### TASK MATERIAL:

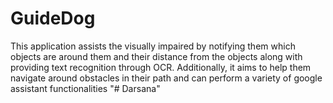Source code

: # GuideDog

This application assists the visually impaired by notifying them which objects are around them and their distance from the objects along with providing text recognition through OCR. Additionally, it aims to help them navigate around obstacles in their path and can perform a variety of google assistant functionalities
"# Darsana" 
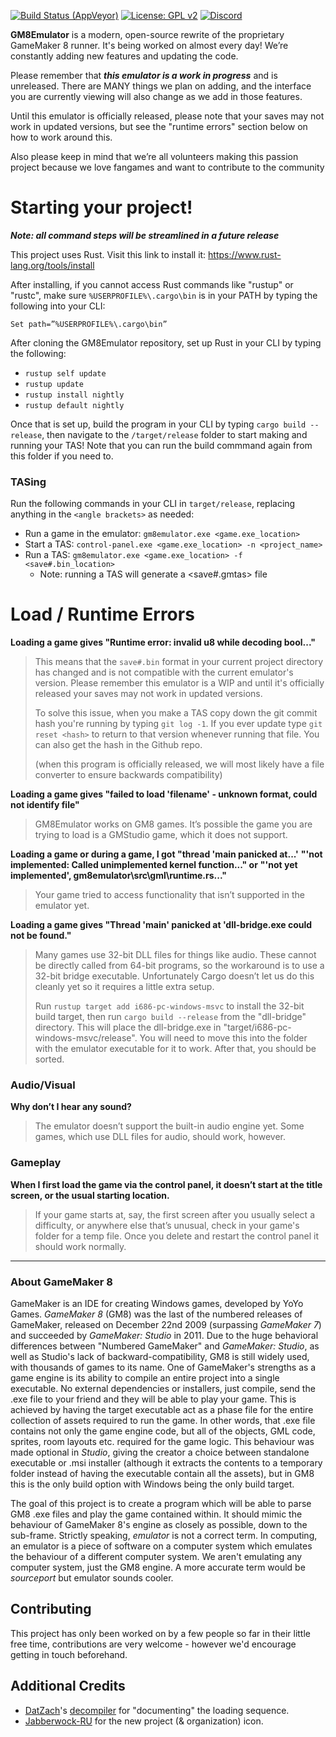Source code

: <!-- [![Build Status (Travis-CI)](https://travis-ci.com/OpenGM8/GM8Emulator.svg?branch=master)](https://travis-ci.com/OpenGM8/GM8Emulator) -->
[![Build Status (AppVeyor)](https://ci.appveyor.com/api/projects/status/5kad3dbn2q1jqs5i?svg=true)](https://ci.appveyor.com/project/viri/gm8emulator)
[![License: GPL v2](https://img.shields.io/badge/License-GPL%20v2-blue.svg)](https://www.gnu.org/licenses/old-licenses/gpl-2.0.en.html)
[![Discord](https://discordapp.com/api/guilds/730417804368412686/widget.png?style=shield)](http://gmemu.com/discord)

**GM8Emulator** is a modern, open-source rewrite of the proprietary GameMaker 8 runner. It's being worked on almost every day! We’re constantly adding new features and updating the code.

Please remember that ___this emulator is a work in progress___ and is unreleased. There are MANY things we plan on adding, and the interface you are currently viewing will also change as we add in those features.

Until this emulator is officially released, please note that your saves may not work in updated versions, but see the "runtime errors" section below on how to work around this.

Also please keep in mind that we’re all volunteers making this passion project because we love fangames and want to contribute to the community  


# Starting your project!

***Note: all command steps will be streamlined in a future release***

This project uses Rust. Visit this link to install it: https://www.rust-lang.org/tools/install

After installing, if you cannot access Rust commands like "rustup" or "rustc", make sure `%USERPROFILE%\.cargo\bin` is in your PATH by typing the following into your CLI:

`Set path=”%USERPROFILE%\.cargo\bin”`

After cloning the GM8Emulator repository, set up Rust in your CLI by typing the following:

- `rustup self update`
- `rustup update`
- `rustup install nightly`
- `rustup default nightly`

Once that is set up, build the program in your CLI by typing `cargo build --release`, then navigate to the `/target/release` folder to start making and running your TAS! Note that you can run the build commmand again from this folder if you need to.

### TASing

Run the following commands in your CLI in `target/release`, replacing anything in the `<angle brackets>` as needed:

- Run a game in the emulator: `gm8emulator.exe <game.exe_location>`
- Start a TAS: `control-panel.exe <game.exe_location> -n <project_name>`
- Run a TAS: `gm8emulator.exe <game.exe_location> -f <save#.bin_location>`
  - Note: running a TAS will generate a <save#.gmtas> file

# Load / Runtime Errors

**Loading a game gives "Runtime error: invalid u8 while decoding bool..."**

> This means that the `save#.bin` format in your current project directory has changed and is not compatible with the current emulator's version. Please remember this emulator is a WIP and until it's officially released your saves may not work in updated versions.
> 
> To solve this issue, when you make a TAS copy down the git commit hash you're running by typing `git log -1`. If you ever update type `git reset <hash>` to return to that version whenever running that file. You can also get the hash in the Github repo.
> 
> (when this program is officially released, we will most likely have a file converter to ensure backwards compatibility)


**Loading a game gives "failed to load 'filename' - unknown format, could not identify file"**

> GM8Emulator works on GM8 games. It’s possible the game you are trying to load is a GMStudio game, which it does not support.


**Loading a game or during a game, I got "thread 'main panicked at...'**
**"'not implemented: Called unimplemented kernel function..." or**
**"'not yet implemented', gm8emulator\src\gml\runtime.rs..."**

> Your game tried to access functionality that isn’t supported in the emulator yet.


**Loading a game gives "Thread 'main' panicked at 'dll-bridge.exe could not be found."**

> Many games use 32-bit DLL files for things like audio. These cannot be directly called from 64-bit programs, so the workaround is to use a 32-bit bridge executable. Unfortunately Cargo doesn’t let us do this cleanly yet so it requires a little extra setup.
> 
> Run `rustup target add i686-pc-windows-msvc` to install the 32-bit build target, then run `cargo build --release` from the "dll-bridge" directory. This will place the dll-bridge.exe in "target/i686-pc-windows-msvc/release". You will need to move this into the folder with the emulator executable for it to work. After that, you should be sorted.

### Audio/Visual

**Why don’t I hear any sound?**

> The emulator doesn’t support the built-in audio engine yet. Some games, which use DLL files for audio, should work, however.

### Gameplay

**When I first load the game via the control panel, it doesn’t start at the title screen, or the usual starting location.**

> If your game starts at, say, the first screen after you usually select a difficulty, or anywhere else that’s unusual, check in your game's folder for a temp file. Once you delete and restart the control panel it should work normally.

---

### About GameMaker 8
GameMaker is an IDE for creating Windows games, developed by YoYo Games. *GameMaker 8* (GM8) was the last of the numbered releases of GameMaker, released on December 22nd 2009 (surpassing *GameMaker 7*) and succeeded by *GameMaker: Studio* in 2011. Due to the huge behavioral differences between "Numbered GameMaker" and *GameMaker: Studio*, as well as Studio's lack of backward-compatibility, GM8 is still widely used, with thousands of games to its name. One of GameMaker's strengths as a game engine is its ability to compile an entire project into a single executable. No external dependencies or installers, just compile, send the .exe file to your friend and they will be able to play your game. This is achieved by having the target executable act as a phase file for the entire collection of assets required to run the game. In other words, that .exe file contains not only the game engine code, but all of the objects, GML code, sprites, room layouts etc. required for the game logic. This behaviour was made optional in *Studio*, giving the creator a choice between standalone executable or .msi installer (although it extracts the contents to a temporary folder instead of having the executable contain all the assets), but in GM8 this is the only build option with Windows being the only build target.

The goal of this project is to create a program which will be able to parse GM8 .exe files and play the game contained within. It should mimic the behaviour of GameMaker 8's engine as closely as possible, down to the sub-frame. Strictly speaking, *emulator* is not a correct term. In computing, an emulator is a piece of software on a computer system which emulates the behaviour of a different computer system. We aren't emulating any computer system, just the GM8 engine. A more accurate term would be *sourceport* but emulator sounds cooler.

## Contributing
This project has only been worked on by a few people so far in their little free time, contributions are very welcome - however we'd encourage getting in touch beforehand.

## Additional Credits
- [DatZach](https://github.com/DatZach)'s [decompiler](https://github.com/WastedMeerkat/gm81decompiler) for "documenting" the loading sequence.
- [Jabberwock-RU](https://github.com/Jabberwock-RU) for the new project (& organization) icon.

### DIRECTIONS:
Determine the number of lines in the listing that hold the word "screen". Nothing but that number is wanted.

### ANSWER SPACE:
2